Earlier this week, 26 state senators, including Ben Hansen of Blair, delivered a letter to the Nebraska Secretary of State’s office, asking for a special legislative session to address mandatory vaccine requirements. Although 33 senators would have to agree to a special session, Hansen said there’s hope some could come around in the next ten days.

“I think some really thought like, you know, I want to talk to some people in my district and I want to see how this goes and then I can make a better decision down the road, which I’m fine with. If they want to think about things, that’s okay, ” Hansen said. “There were some that were like, no, I’m not signing on to either of them, just because they didn’t think a special session is right at the moment to address this problem.”
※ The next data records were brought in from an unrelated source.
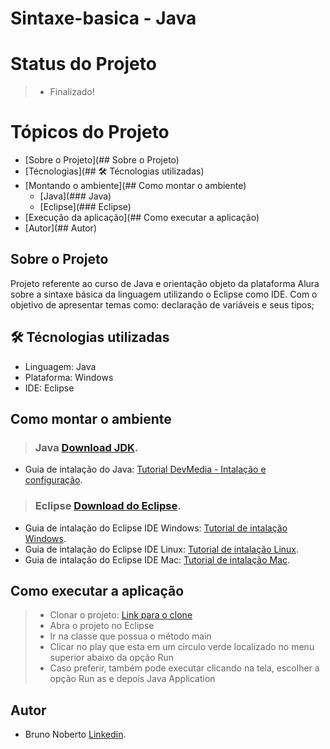 # Sintaxe-basica - Java

# Status do Projeto
> - Finalizado! 
 
# Tópicos do Projeto
   * [Sobre o Projeto](## Sobre o Projeto)
   * [Técnologias](## 🛠 Técnologias utilizadas)
   * [Montando o ambiente](## Como montar o ambiente)
      * [Java](### Java)
      * [Eclipse](### Eclipse)
   * [Execução da aplicação](## Como executar a aplicação)
   * [Autor](## Autor)


## Sobre o Projeto
Projeto referente ao curso de Java e orientação objeto da plataforma Alura sobre a sintaxe básica da linguagem utilizando o Eclipse como IDE.
Com o objetivo de apresentar temas como: declaração de variáveis e seus tipos;

## 🛠 Técnologias utilizadas
- Linguagem: Java
- Plataforma: Windows
- IDE: Eclipse

## Como montar o ambiente

> ### Java [Download JDK](https://www.oracle.com/java/technologies/javase-downloads.html).
- Guia de intalação do Java: [Tutorial DevMedia - Intalação e configuração](https://www.devmedia.com.br/instalacao-e-configuracao-do-pacote-java-jdk/23749).

> ### Eclipse [Download do Eclipse](https://www.eclipse.org/).
- Guia de intalação do Eclipse IDE Windows: [Tutorial de intalação Windows](https://blog.dankicode.com/como-instalar-eclipse/).
- Guia de intalação do Eclipse IDE Linux: [Tutorial de intalação Linux](https://www.edivaldobrito.com.br/eclipse-no-linux/).
- Guia de intalação do Eclipse IDE Mac: [Tutorial de intalação Mac]().

## Como executar a aplicação
> - Clonar o projeto: [Link para o clone]()
> - Abra o projeto no Eclipse
> - Ir na classe que possua o método main
> - Clicar no play que esta em um circulo verde localizado no menu superior abaixo da opção Run 
> - Caso preferir, também pode executar clicando na tela, escolher a opção Run as e depois Java Application


## Autor
- Bruno Noberto [Linkedin]().
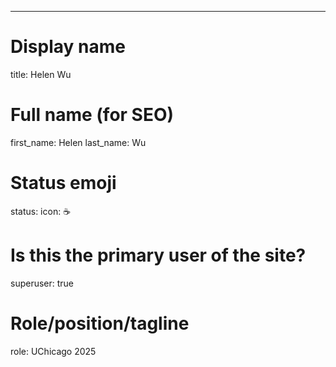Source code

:---
# Display name
title: Helen Wu

# Full name (for SEO)
first_name: Helen
last_name: Wu

# Status emoji
status:
  icon: ☕️

# Is this the primary user of the site?
superuser: true

# Role/position/tagline
role: UChicago 2025
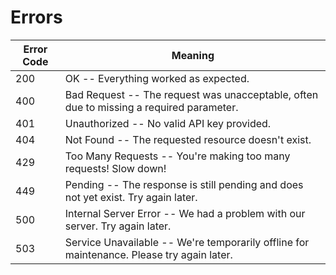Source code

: # Errors

Error Code | Meaning
---------- | -------
200 | OK -- Everything worked as expected.
400 | Bad Request -- The request was unacceptable, often due to missing a required parameter.
401 | Unauthorized -- No valid API key provided.
404 | Not Found -- The requested resource doesn't exist.
429 | Too Many Requests -- You're making too many requests! Slow down!
449 | Pending -- The response is still pending and does not yet exist. Try again later.
500 | Internal Server Error -- We had a problem with our server. Try again later.
503 | Service Unavailable -- We're temporarily offline for maintenance. Please try again later.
He said to be clear, the session would be limited to one topic.

“This is not about whether vaccines are good or bad, this is not about masks, this is not about current mandatory vaccinations K-12 schools,” Hansen said. “What we’re talking about here is whether we feel employers should mandate a medical procedure such as a COVID-19 vaccination on their employees or we punish them for it.”

Senator Robert Clements of Elmwood co-signed the letter and said although there’s not much chance the effort will succeed, they’re working on it.

“We do have organizations who are very interested in this topic that are contacting the senators who did not sign, so we’re working on that, but it’s probably a longshot,” Clements said.

Governor Ricketts has said he would call a special session if 33 senators agree. Both Senators Hansen and Clements said a better outcome would be for employers to give employees options instead of just the possibility of losing their jobs if they don’t comply.